=== Section Start ===
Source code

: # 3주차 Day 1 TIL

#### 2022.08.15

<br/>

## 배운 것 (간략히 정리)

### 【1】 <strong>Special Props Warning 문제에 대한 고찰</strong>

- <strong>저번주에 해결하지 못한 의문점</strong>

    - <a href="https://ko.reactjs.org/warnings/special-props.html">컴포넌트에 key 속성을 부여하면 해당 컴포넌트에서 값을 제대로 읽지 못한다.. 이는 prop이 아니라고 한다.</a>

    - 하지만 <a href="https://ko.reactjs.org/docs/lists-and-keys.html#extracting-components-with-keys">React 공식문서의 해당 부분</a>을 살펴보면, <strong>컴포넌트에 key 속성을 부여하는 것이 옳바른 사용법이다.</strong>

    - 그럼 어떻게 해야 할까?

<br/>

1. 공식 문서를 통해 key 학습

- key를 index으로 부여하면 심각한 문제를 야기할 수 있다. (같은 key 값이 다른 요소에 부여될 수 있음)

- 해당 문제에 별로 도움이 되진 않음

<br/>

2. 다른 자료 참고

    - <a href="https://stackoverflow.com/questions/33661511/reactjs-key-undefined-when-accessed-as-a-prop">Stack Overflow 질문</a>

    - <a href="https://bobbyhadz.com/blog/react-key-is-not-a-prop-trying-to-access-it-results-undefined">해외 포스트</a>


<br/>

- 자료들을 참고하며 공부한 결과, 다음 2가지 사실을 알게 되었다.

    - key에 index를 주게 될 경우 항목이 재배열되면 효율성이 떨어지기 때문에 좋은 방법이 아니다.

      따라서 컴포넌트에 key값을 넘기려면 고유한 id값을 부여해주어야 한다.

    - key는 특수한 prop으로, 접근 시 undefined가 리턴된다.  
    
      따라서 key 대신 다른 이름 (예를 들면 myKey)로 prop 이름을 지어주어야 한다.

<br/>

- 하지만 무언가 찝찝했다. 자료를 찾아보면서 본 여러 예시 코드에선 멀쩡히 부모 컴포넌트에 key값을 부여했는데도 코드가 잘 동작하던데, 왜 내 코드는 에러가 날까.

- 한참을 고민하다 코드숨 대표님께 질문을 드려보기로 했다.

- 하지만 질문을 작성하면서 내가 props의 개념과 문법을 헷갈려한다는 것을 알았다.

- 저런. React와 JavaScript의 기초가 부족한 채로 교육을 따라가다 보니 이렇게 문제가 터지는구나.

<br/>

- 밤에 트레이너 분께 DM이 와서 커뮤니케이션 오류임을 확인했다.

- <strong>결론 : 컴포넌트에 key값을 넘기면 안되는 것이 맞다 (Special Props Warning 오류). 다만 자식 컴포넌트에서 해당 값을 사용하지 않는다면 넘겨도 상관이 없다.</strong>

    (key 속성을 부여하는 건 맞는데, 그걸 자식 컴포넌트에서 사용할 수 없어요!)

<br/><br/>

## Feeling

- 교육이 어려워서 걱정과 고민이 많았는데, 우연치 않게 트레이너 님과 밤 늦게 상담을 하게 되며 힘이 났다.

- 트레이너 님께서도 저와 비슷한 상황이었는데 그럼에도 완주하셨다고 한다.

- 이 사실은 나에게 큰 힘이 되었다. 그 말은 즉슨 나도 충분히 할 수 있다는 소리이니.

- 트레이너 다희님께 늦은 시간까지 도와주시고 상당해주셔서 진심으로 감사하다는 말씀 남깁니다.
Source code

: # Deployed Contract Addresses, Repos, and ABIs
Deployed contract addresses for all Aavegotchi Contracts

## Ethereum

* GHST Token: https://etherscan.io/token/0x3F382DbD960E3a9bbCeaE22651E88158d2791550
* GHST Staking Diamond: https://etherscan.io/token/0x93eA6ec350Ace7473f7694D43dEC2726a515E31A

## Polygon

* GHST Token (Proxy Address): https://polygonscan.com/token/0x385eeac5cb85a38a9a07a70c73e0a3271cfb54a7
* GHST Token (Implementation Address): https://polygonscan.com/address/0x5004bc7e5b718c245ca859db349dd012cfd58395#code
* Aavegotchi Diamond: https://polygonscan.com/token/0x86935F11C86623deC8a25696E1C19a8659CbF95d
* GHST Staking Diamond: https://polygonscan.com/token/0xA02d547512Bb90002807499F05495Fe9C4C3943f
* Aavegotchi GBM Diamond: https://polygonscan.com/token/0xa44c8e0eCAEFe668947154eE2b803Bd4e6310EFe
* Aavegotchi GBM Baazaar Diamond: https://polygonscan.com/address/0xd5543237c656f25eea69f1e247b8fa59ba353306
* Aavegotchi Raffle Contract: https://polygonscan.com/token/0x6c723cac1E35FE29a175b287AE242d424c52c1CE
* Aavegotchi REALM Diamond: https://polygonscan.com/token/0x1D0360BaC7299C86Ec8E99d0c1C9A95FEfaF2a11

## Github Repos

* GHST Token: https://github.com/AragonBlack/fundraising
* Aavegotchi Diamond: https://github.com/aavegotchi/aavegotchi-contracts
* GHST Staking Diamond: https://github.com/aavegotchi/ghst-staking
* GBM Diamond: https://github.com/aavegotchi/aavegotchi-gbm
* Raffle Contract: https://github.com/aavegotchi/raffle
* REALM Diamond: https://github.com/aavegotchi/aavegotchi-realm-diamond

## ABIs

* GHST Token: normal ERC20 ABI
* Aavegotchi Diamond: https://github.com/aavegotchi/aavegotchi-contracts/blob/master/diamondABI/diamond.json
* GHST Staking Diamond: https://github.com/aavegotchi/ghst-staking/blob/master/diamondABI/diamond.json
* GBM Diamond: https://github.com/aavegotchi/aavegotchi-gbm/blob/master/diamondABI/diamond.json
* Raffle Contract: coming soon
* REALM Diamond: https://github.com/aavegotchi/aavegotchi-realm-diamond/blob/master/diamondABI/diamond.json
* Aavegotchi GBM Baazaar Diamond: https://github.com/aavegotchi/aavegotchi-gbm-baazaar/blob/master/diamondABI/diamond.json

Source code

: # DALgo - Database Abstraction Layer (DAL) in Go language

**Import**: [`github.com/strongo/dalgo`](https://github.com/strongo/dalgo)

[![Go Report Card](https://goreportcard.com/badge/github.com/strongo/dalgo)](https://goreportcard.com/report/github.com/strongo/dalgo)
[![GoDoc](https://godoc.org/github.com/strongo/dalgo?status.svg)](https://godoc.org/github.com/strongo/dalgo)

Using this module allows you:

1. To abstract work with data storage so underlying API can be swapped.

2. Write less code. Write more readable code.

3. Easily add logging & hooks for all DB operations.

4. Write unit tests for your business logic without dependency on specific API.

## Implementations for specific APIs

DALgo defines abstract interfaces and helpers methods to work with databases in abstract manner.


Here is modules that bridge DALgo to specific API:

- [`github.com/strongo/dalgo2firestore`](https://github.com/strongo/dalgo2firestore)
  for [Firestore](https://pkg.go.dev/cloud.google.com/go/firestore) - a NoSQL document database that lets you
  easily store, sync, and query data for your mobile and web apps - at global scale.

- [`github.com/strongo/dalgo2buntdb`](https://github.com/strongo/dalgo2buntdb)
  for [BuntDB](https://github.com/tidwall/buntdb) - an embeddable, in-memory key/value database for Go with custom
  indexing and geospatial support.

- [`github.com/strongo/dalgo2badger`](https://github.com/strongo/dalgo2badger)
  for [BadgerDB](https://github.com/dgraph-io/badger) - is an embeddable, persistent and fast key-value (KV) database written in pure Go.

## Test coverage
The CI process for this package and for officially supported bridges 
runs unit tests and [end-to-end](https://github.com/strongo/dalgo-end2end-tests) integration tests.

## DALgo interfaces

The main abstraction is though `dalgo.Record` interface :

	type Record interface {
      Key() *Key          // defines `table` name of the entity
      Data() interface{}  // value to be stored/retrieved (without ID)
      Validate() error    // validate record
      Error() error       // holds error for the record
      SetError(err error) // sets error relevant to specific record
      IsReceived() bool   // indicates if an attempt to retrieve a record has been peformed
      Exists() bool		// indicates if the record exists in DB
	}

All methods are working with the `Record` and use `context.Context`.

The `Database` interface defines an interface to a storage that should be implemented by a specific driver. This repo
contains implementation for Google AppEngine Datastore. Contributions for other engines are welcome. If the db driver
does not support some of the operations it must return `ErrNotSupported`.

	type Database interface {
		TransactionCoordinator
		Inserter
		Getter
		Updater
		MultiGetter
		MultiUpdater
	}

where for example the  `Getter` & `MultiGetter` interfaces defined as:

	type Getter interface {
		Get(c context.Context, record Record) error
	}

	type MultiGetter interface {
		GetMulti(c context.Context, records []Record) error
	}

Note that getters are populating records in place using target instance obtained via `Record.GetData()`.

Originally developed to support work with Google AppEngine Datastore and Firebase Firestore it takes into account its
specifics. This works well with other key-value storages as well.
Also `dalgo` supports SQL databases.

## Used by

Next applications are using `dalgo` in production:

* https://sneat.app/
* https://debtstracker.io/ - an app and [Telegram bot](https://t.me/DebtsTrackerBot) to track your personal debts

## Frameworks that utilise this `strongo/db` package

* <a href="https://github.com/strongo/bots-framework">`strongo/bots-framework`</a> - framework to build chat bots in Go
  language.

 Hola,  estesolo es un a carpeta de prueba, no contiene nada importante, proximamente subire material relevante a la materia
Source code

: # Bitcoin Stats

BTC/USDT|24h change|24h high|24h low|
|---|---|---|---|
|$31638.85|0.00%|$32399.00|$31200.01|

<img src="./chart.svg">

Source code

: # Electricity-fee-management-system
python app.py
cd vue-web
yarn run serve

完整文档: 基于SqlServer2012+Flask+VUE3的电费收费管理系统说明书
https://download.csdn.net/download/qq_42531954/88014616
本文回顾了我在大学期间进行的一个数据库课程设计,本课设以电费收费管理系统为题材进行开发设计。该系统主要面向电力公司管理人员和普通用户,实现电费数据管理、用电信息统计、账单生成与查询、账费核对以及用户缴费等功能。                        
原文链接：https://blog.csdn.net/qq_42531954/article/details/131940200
=== Section End ===
**The task:** Look through the data and show every line containing "부여하면".

**The answer:**
    - <a href="https://ko.reactjs.org/warnings/special-props.html">컴포넌트에 key 속성을 부여하면 해당 컴포넌트에서 값을 제대로 읽지 못한다.. 이는 prop이 아니라고 한다.</a>
- key를 index으로 부여하면 심각한 문제를 야기할 수 있다. (같은 key 값이 다른 요소에 부여될 수 있음)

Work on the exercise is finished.